Les difficultés rencontrées par les hôpitaux publics vénézuéliens continuent d'augmenter, entraînées par des aides gouvernementales dérisoires et dans l'indifférence des médias. Dans ce contexte, des organisations non-gouvernementales comme Prepara Familia (Préparer la Famille), se servent d'internet pour alerter l'opinion. Pour illustrer cette situation, l'association a réalisé une vidéo depuis le département néphrologie de l'hôpital Juan Manuel de los Rios, à Caracas, la capitale du pays, afin de dénoncer la situation désespérée à laquelle sont confrontés les patients et leurs familles.

Pour les malades, le temps passé dans le service néphrologie de l'hôpital a permis de nouer des relations quasi familiales. Les mères forment une communauté soudée et se soutiennent mutuellement pour pallier l'absence de leur entourage et les difficultés qu'imposent de lourds traitements. Malheureusement, l'effort de ces familles venues à l'hôpital chercher des soins aura été vain. Depuis le milieu de l'année, de nombreux jeunes patients sont décédés dans le service, les uns après les autres.

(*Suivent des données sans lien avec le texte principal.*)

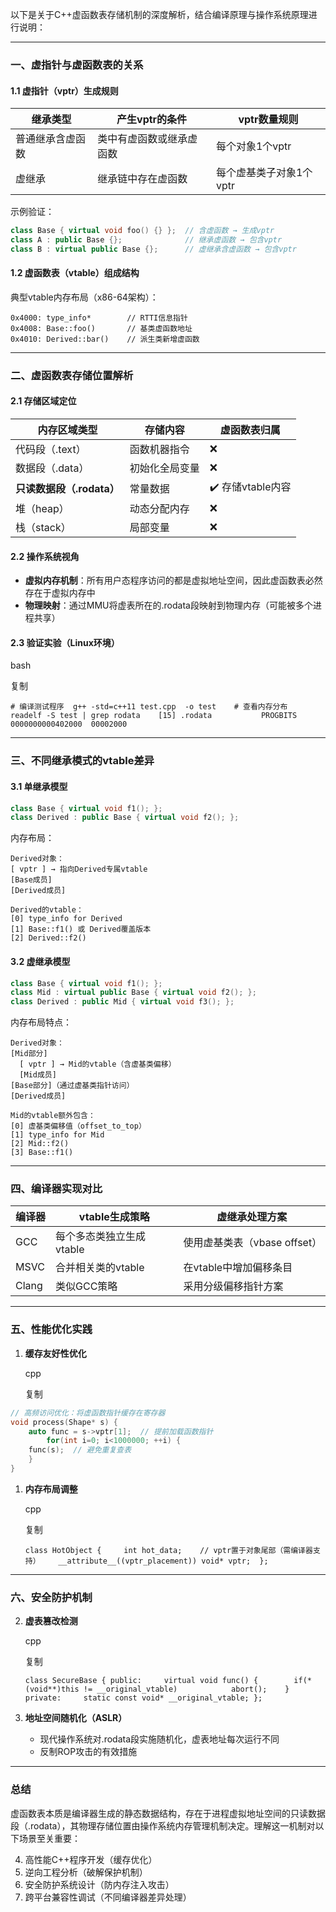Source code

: 以下是关于C++虚函数表存储机制的深度解析，结合编译原理与操作系统原理进行说明：

---

### 一、虚指针与虚函数表的关系

#### 1.1 虚指针（vptr）生成规则

|继承类型|产生vptr的条件|vptr数量规则|
|---|---|---|
|普通继承含虚函数|类中有虚函数或继承虚函数|每个对象1个vptr|
|虚继承|继承链中存在虚函数|每个虚基类子对象1个vptr|

示例验证：

```c++
class Base { virtual void foo() {} };  // 含虚函数 → 生成vptr  
class A : public Base {};              // 继承虚函数 → 包含vptr  
class B : virtual public Base {};      // 虚继承含虚函数 → 包含vptr

```

#### 1.2 虚函数表（vtable）组成结构

典型vtable内存布局（x86-64架构）：

```
0x4000: type_info*        // RTTI信息指针 
0x4008: Base::foo()       // 基类虚函数地址 
0x4010: Derived::bar()    // 派生类新增虚函数 
```

---

### 二、虚函数表存储位置解析

#### 2.1 存储区域定位

|内存区域类型|存储内容|虚函数表归属|
|---|---|---|
|代码段（.text）|函数机器指令|❌|
|数据段（.data）|初始化全局变量|❌|
|**只读数据段（.rodata）**|常量数据|✔️ 存储vtable内容|
|堆（heap）|动态分配内存|❌|
|栈（stack）|局部变量|❌|

#### 2.2 操作系统视角

- **虚拟内存机制**：所有用户态程序访问的都是虚拟地址空间，因此虚函数表必然存在于虚拟内存中
- **物理映射**：通过MMU将虚表所在的.rodata段映射到物理内存（可能被多个进程共享）

#### 2.3 验证实验（Linux环境）

bash

复制

`# 编译测试程序  g++ -std=c++11 test.cpp  -o test    # 查看内存分布  readelf -S test | grep rodata    [15] .rodata           PROGBITS         0000000000402000  00002000` 

---

### 三、不同继承模式的vtable差异

#### 3.1 单继承模型



```c++
class Base { virtual void f1(); }; 
class Derived : public Base { virtual void f2(); };
```

内存布局：

```
Derived对象：
[ vptr ] → 指向Derived专属vtable 
[Base成员]
[Derived成员]
 
Derived的vtable：
[0] type_info for Derived 
[1] Base::f1() 或 Derived覆盖版本 
[2] Derived::f2()
```

#### 3.2 虚继承模型



```c++
class Base { virtual void f1(); }; 
class Mid : virtual public Base { virtual void f2(); }; 
class Derived : public Mid { virtual void f3(); };
```
内存布局特点：

```
Derived对象：
[Mid部分]
  [ vptr ] → Mid的vtable（含虚基类偏移）
  [Mid成员]
[Base部分]（通过虚基类指针访问）
[Derived成员]
 
Mid的vtable额外包含：
[0] 虚基类偏移值（offset_to_top）
[1] type_info for Mid 
[2] Mid::f2()
[3] Base::f1()
```

---

### 四、编译器实现对比

|编译器|vtable生成策略|虚继承处理方案|
|---|---|---|
|GCC|每个多态类独立生成vtable|使用虚基类表（vbase offset）|
|MSVC|合并相关类的vtable|在vtable中增加偏移条目|
|Clang|类似GCC策略|采用分级偏移指针方案|

---

### 五、性能优化实践

1. **缓存友好性优化**
    
    cpp
    
    复制
    
```c++
// 高频访问优化：将虚函数指针缓存在寄存器  
void process(Shape* s) {     
	auto func = s->vptr[1];  // 提前加载函数指针    
		for(int i=0; i<1000000; ++i) {        
	func(s);  // 避免重复查表    
	} 
}
```
1. **内存布局调整**
    
    cpp
    
    复制
    
    `class HotObject {     int hot_data;    // vptr置于对象尾部（需编译器支持）    __attribute__((vptr_placement)) void* vptr;  };`
    

---

### 六、安全防护机制

2. **虚表篡改检测**
    
    cpp
    
    复制
    
    `class SecureBase { public:     virtual void func() {        if(*(void**)this != __original_vtable)            abort();    } private:     static const void* __original_vtable; };`
    
3. **地址空间随机化（ASLR）**
    
    - 现代操作系统对.rodata段实施随机化，虚表地址每次运行不同
    - 反制ROP攻击的有效措施

---

### 总结

虚函数表本质是编译器生成的静态数据结构，存在于进程虚拟地址空间的只读数据段（.rodata），其物理存储位置由操作系统内存管理机制决定。理解这一机制对以下场景至关重要：

4. 高性能C++程序开发（缓存优化）
5. 逆向工程分析（破解保护机制）
6. 安全防护系统设计（防内存注入攻击）
7. 跨平台兼容性调试（不同编译器差异处理）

Bien que la situation soit niée par l'hôpital et que les autorités aient tenté de le cacher, des salles et des équipements ont montré des signes inquiétants de contamination. Des études menées par l'Unité de technologie médicale de l'Université Simón Bolívar ont suggéré la présence de coliformes totaux, de coliformes fécaux et de mésophiles aéroportés. Les enfants ont été contaminés par les machines que l'hôpital utilise pour nettoyer le sang et n'ont pas été pris en charge en raison de contraintes budgétaires. Pour cette raison, certains de ceux qui sont allés à l'hôpital pour se soigner ont vu leur état de santé s'aggraver.

Dans la vidéo, les mères des patients du service de néphrologie de l'hôpital Juan Manuel de los Ríos témoignent des difficultés qui accompagnent le manque d'hygiène dans l'hôpital, comme les infections qui compliquent davantage l'état de santé de leurs enfants. En général, les enfants qui ont besoin d'une dialyse se rendent à l'hôpital au moins deux fois par semaine pour recevoir des traitements, ce qui leur permet de continuer à mener une vie normale.

Esto ha sido muy fuerte […] no veo mejorar a mi hijo. La situación es horrible.

Cela a été très difficile […] Je ne vois aucune amélioration dans la santé de mon fils. Cette situation est horrible.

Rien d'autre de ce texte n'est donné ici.